What you have to do - In the entries below, find each line with the string "https" and copy it.

Input data -
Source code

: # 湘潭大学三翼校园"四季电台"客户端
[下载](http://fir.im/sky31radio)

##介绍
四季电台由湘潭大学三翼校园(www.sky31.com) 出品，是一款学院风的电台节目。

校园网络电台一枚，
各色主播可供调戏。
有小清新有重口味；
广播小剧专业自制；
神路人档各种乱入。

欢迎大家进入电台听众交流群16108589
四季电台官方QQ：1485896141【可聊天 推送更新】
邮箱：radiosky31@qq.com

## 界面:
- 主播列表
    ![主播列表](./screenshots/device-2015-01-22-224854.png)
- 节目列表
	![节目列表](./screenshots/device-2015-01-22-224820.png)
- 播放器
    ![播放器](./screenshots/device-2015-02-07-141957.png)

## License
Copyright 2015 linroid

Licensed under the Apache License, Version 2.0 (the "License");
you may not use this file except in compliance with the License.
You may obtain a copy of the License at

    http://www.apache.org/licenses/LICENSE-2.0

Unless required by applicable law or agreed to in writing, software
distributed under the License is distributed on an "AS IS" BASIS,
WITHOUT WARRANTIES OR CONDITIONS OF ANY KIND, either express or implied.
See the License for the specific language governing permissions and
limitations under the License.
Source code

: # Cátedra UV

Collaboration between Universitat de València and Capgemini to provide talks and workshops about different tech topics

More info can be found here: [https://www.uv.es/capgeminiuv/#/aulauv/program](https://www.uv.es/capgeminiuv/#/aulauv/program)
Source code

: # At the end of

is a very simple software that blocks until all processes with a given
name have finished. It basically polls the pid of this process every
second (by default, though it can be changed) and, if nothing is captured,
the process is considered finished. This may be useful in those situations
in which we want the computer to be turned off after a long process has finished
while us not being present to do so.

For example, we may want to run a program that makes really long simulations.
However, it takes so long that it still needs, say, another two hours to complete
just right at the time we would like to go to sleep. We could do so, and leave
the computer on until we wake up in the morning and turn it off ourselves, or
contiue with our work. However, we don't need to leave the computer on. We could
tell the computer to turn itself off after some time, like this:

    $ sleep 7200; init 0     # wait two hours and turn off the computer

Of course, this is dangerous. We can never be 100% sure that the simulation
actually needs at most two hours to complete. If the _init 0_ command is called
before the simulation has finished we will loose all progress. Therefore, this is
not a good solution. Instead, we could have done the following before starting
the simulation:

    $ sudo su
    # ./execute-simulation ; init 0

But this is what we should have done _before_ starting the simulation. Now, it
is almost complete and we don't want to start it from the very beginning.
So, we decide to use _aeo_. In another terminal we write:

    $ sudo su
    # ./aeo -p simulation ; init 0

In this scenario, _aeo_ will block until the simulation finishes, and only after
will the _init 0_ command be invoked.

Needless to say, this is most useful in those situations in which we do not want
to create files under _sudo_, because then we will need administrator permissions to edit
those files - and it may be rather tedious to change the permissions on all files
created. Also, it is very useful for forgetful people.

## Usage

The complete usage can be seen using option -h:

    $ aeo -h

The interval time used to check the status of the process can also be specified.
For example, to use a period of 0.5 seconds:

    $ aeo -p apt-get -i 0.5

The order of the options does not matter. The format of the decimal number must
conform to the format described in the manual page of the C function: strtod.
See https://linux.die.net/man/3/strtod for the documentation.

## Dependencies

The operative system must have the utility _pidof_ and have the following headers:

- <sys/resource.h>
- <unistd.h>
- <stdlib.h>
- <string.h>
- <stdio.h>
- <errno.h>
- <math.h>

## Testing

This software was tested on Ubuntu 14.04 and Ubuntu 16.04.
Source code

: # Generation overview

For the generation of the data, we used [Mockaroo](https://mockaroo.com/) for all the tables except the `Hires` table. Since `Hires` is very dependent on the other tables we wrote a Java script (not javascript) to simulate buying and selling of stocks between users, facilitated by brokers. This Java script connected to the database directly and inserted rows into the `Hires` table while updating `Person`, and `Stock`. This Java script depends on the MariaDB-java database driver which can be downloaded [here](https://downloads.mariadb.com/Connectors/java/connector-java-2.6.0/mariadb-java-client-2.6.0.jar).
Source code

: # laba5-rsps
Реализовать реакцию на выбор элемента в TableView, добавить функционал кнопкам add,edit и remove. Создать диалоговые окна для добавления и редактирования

Response -
More info can be found here: [https://www.uv.es/capgeminiuv/#/aulauv/program](https://www.uv.es/capgeminiuv/#/aulauv/program)
See https://linux.die.net/man/3/strtod for the documentation.
For the generation of the data, we used [Mockaroo](https://mockaroo.com/) for all the tables except the `Hires` table. Since `Hires` is very dependent on the other tables we wrote a Java script (not javascript) to simulate buying and selling of stocks between users, facilitated by brokers. This Java script connected to the database directly and inserted rows into the `Hires` table while updating `Person`, and `Stock`. This Java script depends on the MariaDB-java database driver which can be downloaded [here](https://downloads.mariadb.com/Connectors/java/connector-java-2.6.0/mariadb-java-client-2.6.0.jar).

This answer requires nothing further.